Selling, general and administrative ("SG&A") expenses for the first half of 2021 were $34.4 million, compared to SG&A expense of $23.8 million for same period in 2020. The increase in SG&A expenses is due to lower prior period compensation and benefit expense resulting from cost savings actions taken in response to the COVID-19 OEM and Superior production shutdowns and increased compensation expense in the current period related to the return to a steady production environment with improved operating performance.

Impairment of Goodwill and Indefinite-lived Intangibles

During the first half of 2020, we recognized a goodwill and indefinite-lived intangible asset impairment charge totaling $193.6 million relating to our European reporting unit (refer to Note 8, "Goodwill and Other Intangible Assets" in the notes to the condensed consolidated financial statements).





Net Interest Expense


Net interest expense for the first half of 2021 was $20.8 million compared to net interest expense of $24.0 million for same period in 2020. The decrease was primarily due to lower interest rates on the Term Loan Facility in 2021 and elevated borrowings under our revolving lines of credit during the first half of 2020.





Other Income (Expense)



Other expense was $3.9 million for the first half of 2021 compared to other income of $0.7 million for same period in 2020. The 2021 expense was primarily attributable to the increase in the preferred stock embedded derivative liability due to the increase in the Company's stock price while the prior period income was primarily driven by foreign exchange gains.

Income Tax (Provision) Benefit

The income tax provision for the six months ended June 30, 2021 was $1.7 million on a pre-tax income of $16.5 million, representing an effective rate of 10.4 percent.

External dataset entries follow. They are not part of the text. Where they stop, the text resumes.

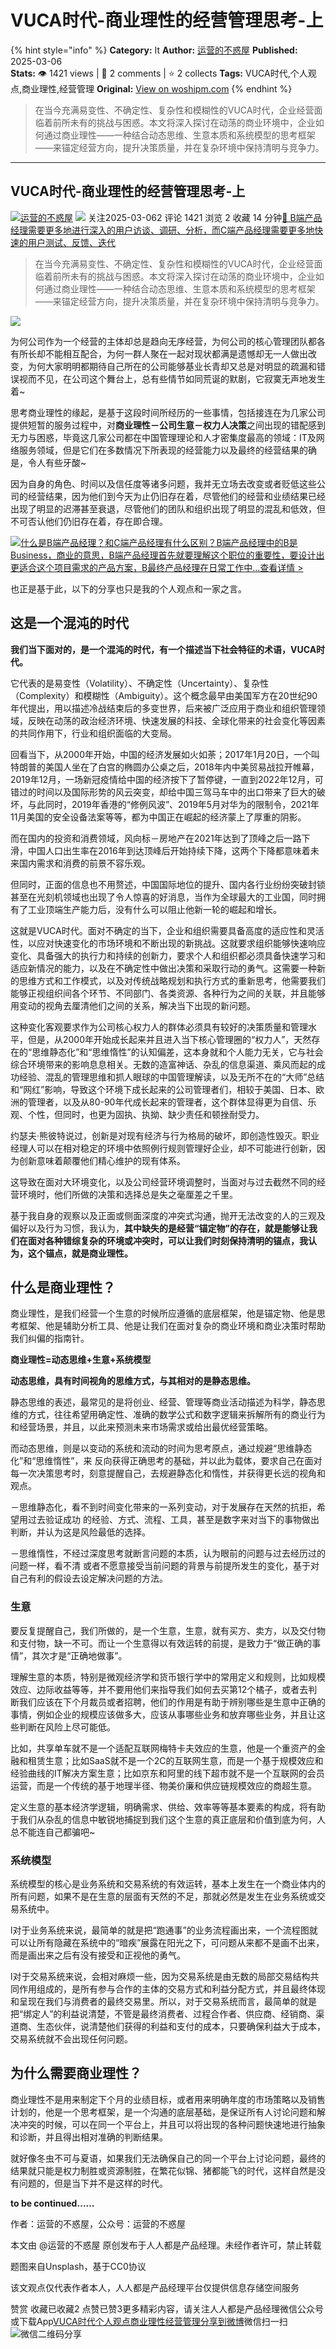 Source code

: # VUCA时代-商业理性的经营管理思考-上
{% hint style="info" %}
**Category:** It
**Author:** [运营的不惑屋](https://www.woshipm.com/u/1598311)
**Published:** 2025-03-06  
**Stats:** 👁️ 1421 views | 💬 2 comments | ⭐ 2 collects
**Tags:** VUCA时代,个人观点,商业理性,经营管理
**Original:** [View on woshipm.com](https://www.woshipm.com/it/6188294.html)
{% endhint %}
> 在当今充满易变性、不确定性、复杂性和模糊性的VUCA时代，企业经营面临着前所未有的挑战与困惑。本文将深入探讨在动荡的商业环境中，企业如何通过商业理性——一种结合动态思维、生意本质和系统模型的思考框架——来锚定经营方向，提升决策质量，并在复杂环境中保持清明与竞争力。

---

## VUCA时代-商业理性的经营管理思考-上

[![](https://static.woshipm.com/ttw_avatar_20240921170504_1910.jpg?imageView2/1/w/72/h/72/q/100)](https://www.woshipm.com/u/1598311)[运营的不惑屋](https://www.woshipm.com/u/1598311) ![](https://static.woshipm.com/tag/1101_1@2x.png) 关注2025-03-062 评论 1421 浏览 2 收藏 14 分钟[🔗 B端产品经理需要更多地进行深入的用户访谈、调研、分析，而C端产品经理需要更多地快速的用户测试、反馈、迭代](https://ke.qidianla.com/courses/bcpm)

> 在当今充满易变性、不确定性、复杂性和模糊性的VUCA时代，企业经营面临着前所未有的挑战与困惑。本文将深入探讨在动荡的商业环境中，企业如何通过商业理性——一种结合动态思维、生意本质和系统模型的思考框架——来锚定经营方向，提升决策质量，并在复杂环境中保持清明与竞争力。

![](https://image.woshipm.com/2023/04/14/7791bb84-daa1-11ed-aee8-00163e0b5ff3.png)

为何公司作为一个经营的主体却总是趋向无序经营，为何公司的核心管理团队都各有所长却不能相互配合，为何一群人聚在一起对现状都满是遗憾却无一人做出改变，为何大家明明都期待自己所在的公司能够基业长青却又总是对明显的疏漏和错误视而不见，在公司这个舞台上，总有些情节如同荒诞的默剧，它寂寞无声地发生着~

思考商业理性的缘起，是基于这段时间所经历的一些事情，包括接连在为几家公司提供短暂的服务过程中，对**商业理性－公司生意－权力人决策**之间出现的错配感到无力与困惑，毕竟这几家公司都在中国管理理论和人才密集度最高的领域：IT及网络服务领域，但是它们在多数情况下所表现的经营能力以及最终的经营结果的确是，令人有些牙酸~

因为自身的角色、时间以及信任度等诸多问题，我并无立场去改变或者贬低这些公司的经营结果，因为他们到今天为止仍旧存在着，尽管他们的经营和业绩结果已经出现了明显的迟滞甚至衰退，尽管他们的团队和组织出现了明显的混乱和低效，但不可否认他们仍旧存在着，存在即合理。

[![](https://image.woshipm.com/2023/07/27/6f50fd24-2c7f-11ee-875d-00163e0b5ff3.png)什么是B端产品经理？和C端产品经理有什么区别？B端产品经理中的B是Business，商业的意思，B端产品经理首先就要理解这个职位的重要性，要设计出更适合这个项目需求的产品方案，B最终产品经理在日常工作中...查看详情 >](https://ke.qidianla.com/courses/bcpm)

也正是基于此，以下的分享也只是我的个人观点和一家之言。

## 这是一个混沌的时代

**我们当下面对的，是一个混沌的时代，有一个描述当下社会特征的术语，VUCA时代。**

它代表的是易变性（Volatility）、不确定性（Uncertainty）、复杂性（Complexity）和模糊性（Ambiguity）。这个概念最早由美国军方在20世纪90年代提出，用以描述冷战结束后的多变世界，后来被广泛应用于商业和组织管理领域，反映在动荡的政治经济环境、快速发展的科技、全球化带来的社会变化等因素的共同作用下，行业和组织面临的大变局。

回看当下，从2000年开始，中国的经济发展如火如荼；2017年1月20日，一个叫特朗普的美国人坐在了白宫的椭圆办公桌之后，2018年内中美贸易战拉开帷幕，2019年12月，一场新冠疫情给中国的经济按下了暂停键，一直到2022年12月，可错过的时间以及国际形势的风云突变，却给中国三驾马车中的出口带来了巨大的破坏，与此同时，2019年香港的“修例风波”、2019年5月对华为的限制令，2021年11月美国的安全设备法案等等，都为中国正在崛起的经济蒙上了厚重的阴影。

而在国内的投资和消费领域，风向标－房地产在2021年达到了顶峰之后一路下滑，中国人口出生率在2016年到达顶峰后开始持续下降，这两个下降都意味着未来国内需求和消费的前景不容乐观。

但同时，正面的信息也不用赘述，中国国际地位的提升、国内各行业纷纷突破封锁甚至在光刻机领域也出现了令人惊喜的好消息，当作为全球最大的工业国，同时拥有了工业顶端生产能力后，没有什么可以阻止他新一轮的崛起和增长。

这就是VUCA时代。面对不确定的当下，企业和组织需要具备高度的适应性和灵活性，以应对快速变化的市场环境和不断出现的新挑战。这就要求组织能够快速响应变化、具备强大的执行力和持续的创新力，要求个人和组织都必须具备快速学习和适应新情况的能力，以及在不确定性中做出决策和采取行动的勇气。这需要一种新的思维方式和工作模式，以及对传统战略规划和执行方式的重新思考，他需要我们能够正视组织间各个环节、不同部门、各类资源、各种行为之间的关联，并且能够用变动的视角去厘清他们之间的关系，解决当下出现的新问题。

这种变化客观要求作为公司核心权力人的群体必须具有较好的决策质量和管理水平，但是，从2000年开始成长起来并且进入当下核心管理圈的“权力人”，天然存在的“思维静态化”和“思维惰性”的认知偏差，这本身就和个人能力无关，它与社会综合环境带来的影响息息相关。无数的造富神话、杂乱的信息渠道、乘风而起的成功经验、混乱的管理思维和抓人眼球的中国管理解读，以及无所不在的“大师”总结和“网红”影响，导致这个环境下成长起来的公司管理者们，相较于美国、日本、欧洲的管理者，以及从80-90年代成长起来的管理者，这个群体显得更为自信、乐观、个性，但同时，也更为固执、执拗、缺少责任和顿挫耐受力。

约瑟夫·熊彼特说过，创新是对现有经济与行为格局的破坏，即创造性毁灭。职业经理人可以在相对稳定的环境中依照例行规则管理好企业，却不可能进行创新，因为创新意味着颠覆他们精心维护的现有体系。

这导致在面对大环境变化，以及公司经营环境调整时，当面对与过去截然不同的经营环境时，他们所做的决策和选择总是失之毫厘差之千里。

基于我自身的观察以及正面或侧面深度的冲突式沟通，抛开无法改变的人的三观及偏好以及行为习惯，我认为，**其中缺失的是经营“锚定物”的存在，就是能够让我们在面对各种错综复杂的环境或冲突时，可以让我们时刻保持清明的锚点，我认为，这个锚点，就是商业理性。**

## 什么是商业理性？

商业理性，是我们经营一个生意的时候所应遵循的底层框架，他是锚定物、他是思考框架、他是辅助分析工具、他是让我们在面对复杂的商业环境和商业决策时帮助我们纠偏的指南针。

**商业理性=动态思维+生意+系统模型**

**动态思维，具有时间视角的思维方式，与其相对的是静态思维。**

静态思维的表述，最常见的是将创业、经营、管理等商业活动描述为科学，静态思维的方式，往往希望用确定性、准确的数学公式和数字逻辑来拆解所有的商业行为和经营场景，并且，以此来预测未来市场需求或给出最优经营策略。

而动态思维，则是以变动的系统和流动的时间为思考原点，通过规避“思维静态化”和“思维惰性”，来 反向获得正确思考的基础，并以此为载体，要求自己在面对每一次决策思考时，刻意提醒自己，去规避静态化和惰性，并获得更长远的视角和观点。

－思维静态化，看不到时间变化带来的一系列变动，对于发展存在天然的抗拒，希望用过去验证成功 的经验、方式、流程、工具，甚至是数字来对当下的事物做出判断，并认为这是风险最低的选择。

－思维惰性，不经过深度思考就断言问题的本质，认为眼前的问题与过去经历过的问题一样，看不清 或者不愿意接受当前问题的背景与前提所发生的变化，基于对自己有利的假设去设定解决问题的方法。

### 生意

要反复提醒自己，我们所做的，是一个生意，生意，就有买方、卖方，以及交付物和支付物，缺一不可。而让一个生意得以有效运转的前提，是致力于“做正确的事情”，其次才是“正确地做事”。

理解生意的本质，特别是微观经济学和货币银行学中的常用定义和规则，比如规模效应、边际收益等等，并不要用他们来指导我们如何去买第12个橘子，或者去判断我们应该在下个月裁员或者招聘，他们的作用是有助于辨别哪些是生意中正确的事情，例如企业的规模应该做多大，应该从事哪些业务和放弃哪些业务，并且让这些判断在风险上尽可能低。

比如，共享单车就不是一个适配互联网梅特卡夫效应的生意，他是一个重资产的金融和租赁生意；比如SaaS就不是一个2C的互联网生意，而是一个基于规模效应和经验曲线的IT解决方案生意；比如京东和阿里的线下超市就不是一个互联网的会员运营，而是一个传统的基于地理半径、物美价廉和供应链规模效应的商超生意。

定义生意的基本经济学逻辑，明确需求、供给、效率等等基本要素的构成，将有助于我们从杂乱的信息中敏锐地捕捉到我们这个生意的真正底层和价值到底为何，人总不能连自己都骗吧~

### 系统模型

系统模型的核心是业务系统和交易系统的有效运转，基本上发生在一个商业体内的所有问题，如果不是在生意的层面有天然的不足，那就必然是发生在业务系统或交易系统中。

l对于业务系统来说，最简单的就是把“跑通事”的业务流程画出来，一个流程图就可以让所有隐藏在系统中的“暗疾”展露在阳光之下，可问题从来都不是画不出来，而是画出来之后有没有接受和正视他的勇气。

l对于交易系统来说，会相对麻烦一些，因为交易系统是由无数的局部交易结构共同作用组成的，是所有参与合作的主体的交易方式和利益分配方式，并且最终体现和呈现在我们与消费者的最终交易里。所以，对于交易系统而言，最简单的就是把“绑定人”的利益说清楚，不管是最终消费者、过程合作者、供应商、经销商、渠道商、生态伙伴，说清楚他们获得的利益和支付的成本，只要确保利益大于成本，交易系统就不会出现任何问题。

## 为什么需要商业理性？

商业理性不是用来制定下个月的业绩目标，或者用来明确年度的市场策略以及销售计划的，他是一个思考框架，是一个沟通的底层基础，是保证所有人讨论问题和解决冲突的时候，可以在同一个平台上，并且可以将出现的各种问题快速地进行抽象和诊断，并且得出相对准确的判断结果。

就好像冬虫不可与夏语，如果我们无法确保自己的同一个平台上讨论问题，最终的结果就只能是权力制胜或资源制胜，在繁花似锦、猪都能飞的时代，这样自然是没有问题的，但是当下并不是这样的时代。

**to be continued……**

作者：运营的不惑屋，公众号：运营的不惑屋

本文由 @运营的不惑屋 原创发布于人人都是产品经理。未经作者许可，禁止转载

题图来自Unsplash，基于CC0协议

该文观点仅代表作者本人，人人都是产品经理平台仅提供信息存储空间服务

赞赏 收藏已收藏2 点赞已赞3更多精彩内容，请关注人人都是产品经理微信公众号或下载App[VUCA时代](https://www.woshipm.com/tag/vuca%e6%97%b6%e4%bb%a3)[个人观点](https://www.woshipm.com/tag/%e4%b8%aa%e4%ba%ba%e8%a7%82%e7%82%b9)[商业理性](https://www.woshipm.com/tag/%e5%95%86%e4%b8%9a%e7%90%86%e6%80%a7)[经营管理](https://www.woshipm.com/tag/%e7%bb%8f%e8%90%a5%e7%ae%a1%e7%90%86)[分享到微博](https://service.weibo.com/share/share.php?appkey=2775287854&title=VUCA时代-商业理性的经营管理思考-上&url=https://www.woshipm.com/it/6188294.html&pic=https://image.woshipm.com/2023/04/14/7791bb84-daa1-11ed-aee8-00163e0b5ff3.png)微信扫一扫![微信二维码](https://api.pwmqr.com/qrcode/create/?url=https://www.woshipm.com/it/6188294.html)分享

The effective income tax rate for the six months ended June 30, 2021 differs from the statutory rate primarily due to a favorable adjustment to a tax credit and the reversal of an uncertain tax position, partially offset by the mix of earnings among tax jurisdictions and U.S. valuation allowances. The income tax benefit for the six months ended June 30, 2020 was $7.2 million on a pre-tax loss of $240.5 million, representing an effective rate of 3.0 percent. This was lower than the statutory rate due to the mix of earnings among tax jurisdictions and the impairment of goodwill for which there is no corresponding tax benefit, partially offset by the recognition of a valuation allowance on non-deductible interest.





Net Income (Loss)


Net income for the first half of 2021 was $14.8 million, or loss of $0.07 per diluted share, compared to a net loss of $233.3 million, or a loss of $9.81 per diluted share, for the same period in 2020.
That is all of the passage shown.